What this task involves
Output all of the entries exactly as written.

Stored data:
☆ ☆ ☆ ☆

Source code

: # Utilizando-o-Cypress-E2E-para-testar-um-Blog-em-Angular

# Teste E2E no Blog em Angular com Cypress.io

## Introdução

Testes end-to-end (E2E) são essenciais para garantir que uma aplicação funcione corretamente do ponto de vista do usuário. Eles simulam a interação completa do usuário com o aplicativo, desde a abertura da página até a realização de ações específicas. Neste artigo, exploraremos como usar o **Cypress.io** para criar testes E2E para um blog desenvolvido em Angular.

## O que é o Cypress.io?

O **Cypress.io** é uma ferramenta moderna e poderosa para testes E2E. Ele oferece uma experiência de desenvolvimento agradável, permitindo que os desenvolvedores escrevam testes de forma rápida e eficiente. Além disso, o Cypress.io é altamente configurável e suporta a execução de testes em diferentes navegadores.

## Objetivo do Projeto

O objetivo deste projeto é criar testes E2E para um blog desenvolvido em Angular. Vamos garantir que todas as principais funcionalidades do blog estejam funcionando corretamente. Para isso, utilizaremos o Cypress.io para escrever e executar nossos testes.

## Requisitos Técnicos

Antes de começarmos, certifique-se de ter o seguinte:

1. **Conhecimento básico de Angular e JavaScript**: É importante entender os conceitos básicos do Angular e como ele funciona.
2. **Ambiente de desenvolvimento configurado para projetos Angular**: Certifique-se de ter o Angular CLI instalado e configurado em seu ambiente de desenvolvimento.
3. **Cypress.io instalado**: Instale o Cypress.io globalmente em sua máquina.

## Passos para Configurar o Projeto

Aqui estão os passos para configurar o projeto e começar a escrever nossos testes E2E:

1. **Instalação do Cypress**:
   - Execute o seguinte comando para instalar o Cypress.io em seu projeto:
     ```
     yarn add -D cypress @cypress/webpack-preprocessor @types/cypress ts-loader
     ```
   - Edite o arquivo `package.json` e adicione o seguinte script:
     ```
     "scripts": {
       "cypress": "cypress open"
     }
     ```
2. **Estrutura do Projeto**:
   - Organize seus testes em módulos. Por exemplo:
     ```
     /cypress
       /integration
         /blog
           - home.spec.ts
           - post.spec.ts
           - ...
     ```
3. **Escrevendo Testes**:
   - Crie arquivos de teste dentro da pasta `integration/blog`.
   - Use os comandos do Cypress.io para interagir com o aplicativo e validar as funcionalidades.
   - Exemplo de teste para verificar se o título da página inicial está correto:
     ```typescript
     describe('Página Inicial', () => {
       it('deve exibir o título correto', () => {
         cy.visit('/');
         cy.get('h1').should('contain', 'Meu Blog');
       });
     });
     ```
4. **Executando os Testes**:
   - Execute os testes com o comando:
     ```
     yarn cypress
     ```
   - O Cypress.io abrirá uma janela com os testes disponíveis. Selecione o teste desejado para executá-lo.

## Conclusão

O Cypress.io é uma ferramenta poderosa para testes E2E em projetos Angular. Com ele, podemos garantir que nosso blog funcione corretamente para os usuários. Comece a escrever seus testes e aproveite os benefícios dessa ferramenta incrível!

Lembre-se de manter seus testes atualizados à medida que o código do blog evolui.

☆ ☆ ☆ ☆

Task output
Source code

: # Utilizando-o-Cypress-E2E-para-testar-um-Blog-em-Angular

# Teste E2E no Blog em Angular com Cypress.io

## Introdução

Testes end-to-end (E2E) são essenciais para garantir que uma aplicação funcione corretamente do ponto de vista do usuário. Eles simulam a interação completa do usuário com o aplicativo, desde a abertura da página até a realização de ações específicas. Neste artigo, exploraremos como usar o **Cypress.io** para criar testes E2E para um blog desenvolvido em Angular.

## O que é o Cypress.io?

O **Cypress.io** é uma ferramenta moderna e poderosa para testes E2E. Ele oferece uma experiência de desenvolvimento agradável, permitindo que os desenvolvedores escrevam testes de forma rápida e eficiente. Além disso, o Cypress.io é altamente configurável e suporta a execução de testes em diferentes navegadores.

## Objetivo do Projeto

O objetivo deste projeto é criar testes E2E para um blog desenvolvido em Angular. Vamos garantir que todas as principais funcionalidades do blog estejam funcionando corretamente. Para isso, utilizaremos o Cypress.io para escrever e executar nossos testes.

## Requisitos Técnicos

Antes de começarmos, certifique-se de ter o seguinte:

1. **Conhecimento básico de Angular e JavaScript**: É importante entender os conceitos básicos do Angular e como ele funciona.
2. **Ambiente de desenvolvimento configurado para projetos Angular**: Certifique-se de ter o Angular CLI instalado e configurado em seu ambiente de desenvolvimento.
3. **Cypress.io instalado**: Instale o Cypress.io globalmente em sua máquina.

## Passos para Configurar o Projeto

Aqui estão os passos para configurar o projeto e começar a escrever nossos testes E2E:

1. **Instalação do Cypress**:
   - Execute o seguinte comando para instalar o Cypress.io em seu projeto:
     ```
     yarn add -D cypress @cypress/webpack-preprocessor @types/cypress ts-loader
     ```
   - Edite o arquivo `package.json` e adicione o seguinte script:
     ```
     "scripts": {
       "cypress": "cypress open"
     }
     ```
2. **Estrutura do Projeto**:
   - Organize seus testes em módulos. Por exemplo:
     ```
     /cypress
       /integration
         /blog
           - home.spec.ts
           - post.spec.ts
           - ...
     ```
3. **Escrevendo Testes**:
   - Crie arquivos de teste dentro da pasta `integration/blog`.
   - Use os comandos do Cypress.io para interagir com o aplicativo e validar as funcionalidades.
   - Exemplo de teste para verificar se o título da página inicial está correto:
     ```typescript
     describe('Página Inicial', () => {
       it('deve exibir o título correto', () => {
         cy.visit('/');
         cy.get('h1').should('contain', 'Meu Blog');
       });
     });
     ```
4. **Executando os Testes**:
   - Execute os testes com o comando:
     ```
     yarn cypress
     ```
   - O Cypress.io abrirá uma janela com os testes disponíveis. Selecione o teste desejado para executá-lo.

## Conclusão

O Cypress.io é uma ferramenta poderosa para testes E2E em projetos Angular. Com ele, podemos garantir que nosso blog funcione corretamente para os usuários. Comece a escrever seus testes e aproveite os benefícios dessa ferramenta incrível!

Lembre-se de manter seus testes atualizados à medida que o código do blog evolui.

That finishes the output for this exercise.